Sunday, January 8, 2012

. . . and Zen

Since I had the pattern out to sew up the Sewing Workshop Now Shirt, I couldn't put it away without making a stab at the Now's companion pattern, the Zen Shirt.  A comparison of the pattern tissues revealed that the basic body and sleeve pieces were essentially identical, with various changes for the differing design elements.  In that regard, the Zen has a double collar (rather than the tube collar of the Now), a back pleat and a covered button placket with a single exposed button and loop closure at the top.  Since the basic bodies were nearly the same,  I traced the same Large through the shoulders and armscyes, extending to an XL through the body as I did for the Now.  I also again shortened the sleeve length.  As designed, the Zen is drafted with a longer length through the body, and I left that as is.  The pattern instructions for both shirts are very good (as is the usual case with Sewing Workshop patterns) and the sewing is fairly simple in execution.  I used a textured rayon from Emma OneSock in a color she called "Cinnamon."

I have to find a better location to photograph things.  We don't have much natural light in our current place, and the interior lights give everything a kind of golden glow--this fabric is slightly less orangey than appears here.



The next time I make the Zen pattern (and I do believe there will be a next time) I will play around with the placement of the upper button loop.  The instructions have you sandwich the loop between the two collars when they are topstitched together.  This placement keeps the collars sitting very close to the neck when buttoned.  I want to see if it is possible to place the loop slightly lower, so as to let the collars spread open just a little bit more than they do.  I think it can be done, with a little strategic hidden hand stitching.

Saturday, January 7, 2012

Now . . .

I've realized lately that I've been depending a lot on knit tops to round out my wardrobe--they are quick to make, easy to care for in the laundry, easy to wear, and the colors/prints available now are just so much fun!  Knit tops made from a pattern with interesting design lines in a fabulous print can really make a statement as well--and after all, is that not part of why we sew our own garments?  But I need and want some simple, yet interesting, blouses to wear that can both hold their own as a stand-alone garment (well, with a bottom garment, of course) and be worn under a jacket.  With that in mind, I've set another mission for myself this year to bring a few of my shirt/blouse patterns to TNT (Tried-n-True) status, so that I can just pull the pattern, lay it on a fabric, cut and sew with only a little thought as to adapting the fit for the specific fabric chosen.  I started off with the Now Shirt pattern from The Sewing Workshop.

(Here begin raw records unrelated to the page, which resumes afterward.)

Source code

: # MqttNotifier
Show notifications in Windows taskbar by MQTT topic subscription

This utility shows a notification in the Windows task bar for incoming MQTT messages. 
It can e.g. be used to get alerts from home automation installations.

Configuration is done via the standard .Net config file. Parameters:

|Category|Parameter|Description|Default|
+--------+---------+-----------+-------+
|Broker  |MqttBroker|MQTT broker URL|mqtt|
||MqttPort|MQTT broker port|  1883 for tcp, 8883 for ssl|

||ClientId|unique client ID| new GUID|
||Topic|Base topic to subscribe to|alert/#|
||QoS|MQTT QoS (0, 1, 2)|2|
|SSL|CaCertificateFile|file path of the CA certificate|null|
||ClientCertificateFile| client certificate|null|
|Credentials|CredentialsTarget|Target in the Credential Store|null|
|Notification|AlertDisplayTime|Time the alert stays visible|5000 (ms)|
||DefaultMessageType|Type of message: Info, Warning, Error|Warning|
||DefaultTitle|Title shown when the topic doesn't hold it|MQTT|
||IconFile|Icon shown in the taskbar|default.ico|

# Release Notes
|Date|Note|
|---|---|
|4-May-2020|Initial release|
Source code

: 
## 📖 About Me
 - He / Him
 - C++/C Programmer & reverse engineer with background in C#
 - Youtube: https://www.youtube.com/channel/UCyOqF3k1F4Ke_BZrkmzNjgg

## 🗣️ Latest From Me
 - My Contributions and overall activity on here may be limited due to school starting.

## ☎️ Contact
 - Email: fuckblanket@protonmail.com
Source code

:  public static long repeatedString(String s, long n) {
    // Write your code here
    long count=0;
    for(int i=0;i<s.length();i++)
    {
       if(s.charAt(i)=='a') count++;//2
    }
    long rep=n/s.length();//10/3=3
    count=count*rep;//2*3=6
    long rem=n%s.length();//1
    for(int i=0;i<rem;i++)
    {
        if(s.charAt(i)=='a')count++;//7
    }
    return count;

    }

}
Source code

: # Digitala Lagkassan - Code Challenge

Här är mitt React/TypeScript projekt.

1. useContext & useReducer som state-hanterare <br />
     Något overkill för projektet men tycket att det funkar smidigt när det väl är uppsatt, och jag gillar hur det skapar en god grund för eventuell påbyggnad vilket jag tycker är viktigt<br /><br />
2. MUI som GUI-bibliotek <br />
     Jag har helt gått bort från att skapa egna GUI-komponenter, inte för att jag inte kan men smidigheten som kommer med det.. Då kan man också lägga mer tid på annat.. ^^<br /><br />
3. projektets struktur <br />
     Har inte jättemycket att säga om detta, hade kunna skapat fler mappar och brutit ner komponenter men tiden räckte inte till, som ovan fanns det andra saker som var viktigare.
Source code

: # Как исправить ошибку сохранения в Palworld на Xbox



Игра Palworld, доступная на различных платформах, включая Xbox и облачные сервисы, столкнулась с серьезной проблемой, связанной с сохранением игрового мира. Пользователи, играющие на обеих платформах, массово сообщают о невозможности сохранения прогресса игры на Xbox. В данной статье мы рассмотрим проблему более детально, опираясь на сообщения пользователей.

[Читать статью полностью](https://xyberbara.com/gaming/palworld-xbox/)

According to the size chart on the pattern, my current measurements put me in an XL (sigh.  I'm working on that--yet another of this year's personal missions).  I then pulled the tissue and did a little flat pattern measuring.  After that, I decided to trace a Large through the shoulders and armscyes, extending to an XL through the body of the shirt.  I also added 5 inches in length at the hemline.  I knew from looking at the pattern, as well as reading others' experiences with this pattern on Stitcher's Guild and Patternreview, that the Now Shirt was designed to be high hip length.  That length is not terribly flattering on my body structure, so I added.  Then I also ended up taking about 1.5 inches out of the sleeve length.  I have short arms, so this is a common alteration for me in tops and jackets.  (Or, as I read how Shams put it once--"I have the arms of a tyrannosaurus rex"--made me LOL and spit coffee on the computer.)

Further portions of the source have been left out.